Helping Transgendered People Find a Voice
When Sarah Williams walks down the street with her fitted wig, impeccable make-up and manicured fingernails, she blends in with everyone else. But when she opens her mouth to speak, she worries that her voice will give her away.
"Once I became confident in my presentation as a woman, the thing that stood in the way for me was my voice. And being authentic and being viewed in culture as a woman if I didn't have the right voice, the whole thing would just be out of sync," she said.
Biologically, Sarah is male. Once a week she goes to see Leah Helou, a speech-language pathologist who last year started the Transgender Voice Program at UPMC's Voice Center. Helou guides Sarah through vocal exercises with the goal of feminizing her deep voice.
Helou's field is a small one. In the Pittsburgh region she is the only one doing this work, and it's only been for the last year. When a person switches gender, when they have ironed out all of the other details, their voice remains.

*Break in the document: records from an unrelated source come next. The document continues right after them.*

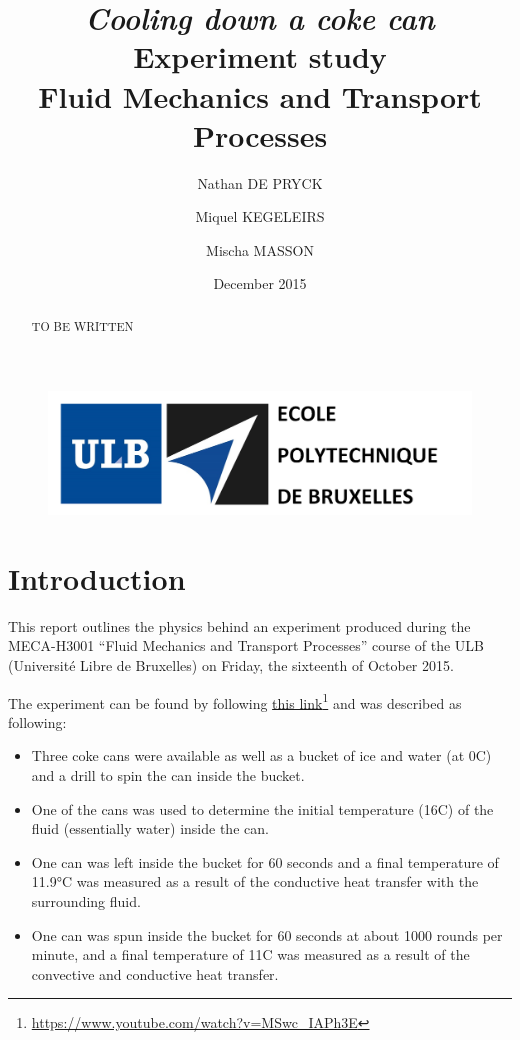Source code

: \documentclass{report}
\title{\Huge\emph{Cooling down a coke can}\\
	\LARGE Experiment study\\
	\vspace{11pt}
	\normalsize Fluid Mechanics and Transport Processes}
\date{December 2015}
\author{Nathan DE PRYCK \and Miquel KEGELEIRS \and Mischa MASSON}
\begin{document}
	
	\begin{figure}[t]
		\includegraphics[width=15cm]{img/entete.PNG}
	\end{figure}
	
	\maketitle
	
	\renewcommand{\abstractname}{``Cooling down a coke can'' \\Experiment study by Nathan De Pryck, Miquel Kegeleirs and Mischa Masson\\ Université Libre de Bruxelles\\2015-2016.}
	
	\BgThispage
	
	\begin{abstract}
		TO BE WRITTEN
	\end{abstract}
	
	\clearpage
	
	
	\tableofcontents
	
	\chapter{Introduction}\label{intro}
	
	This report outlines the physics behind an experiment produced during the MECA-H3001 ``Fluid Mechanics and Transport Processes'' course of the ULB (Université Libre de Bruxelles) on Friday, the sixteenth of October 2015.
	
	The experiment can be found by following \hyperref{https://www.youtube.com/watch?v=MSwc_IAPh3E}{}{}{this link}\footnote{\url{https://www.youtube.com/watch?v=MSwc_IAPh3E}} and was described as following:
	
	\begin{itemize}
		\item Three coke cans were available as well as a bucket of ice and water (at 0\textdegree C) and a drill to spin the	can inside the bucket.
		\item One of the cans was used to determine the initial temperature (16\textdegree C) of the fluid (essentially water) inside the can.
		\item One can was left inside the bucket for 60 seconds and a final temperature of 11.9°C was measured as a result of the conductive heat transfer with the surrounding fluid.
		\item One can was spun inside the bucket for 60 seconds at about 1000 rounds per minute, and a final temperature of 11\textdegree C was measured as a result of the convective and conductive heat transfer.
	\end{itemize}
	
\end{document}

Voice isn't, of course, just voice. Our voices are inextricably linked to who we are. It's the third print of the body—the fingerprint, the retinal print, and the vocal print. While much of it comes from our chest, lungs, vocal folds and tracts, much of it is dictated by circuitry in our brains.
Kittie Verdolini-Abbott, a professor at the University of Pittsburgh's Department of Communication Science and Disorders says that while there are three antatomical or physiological subsytems in the body for voice production, she always teaches that there is a fourth. "The other one is the brain and mind, and that includes emotions just like for any other action that we have. It's our brain and the neural functioning of the brain that ends up instructing the body what to do and when to do it," she said.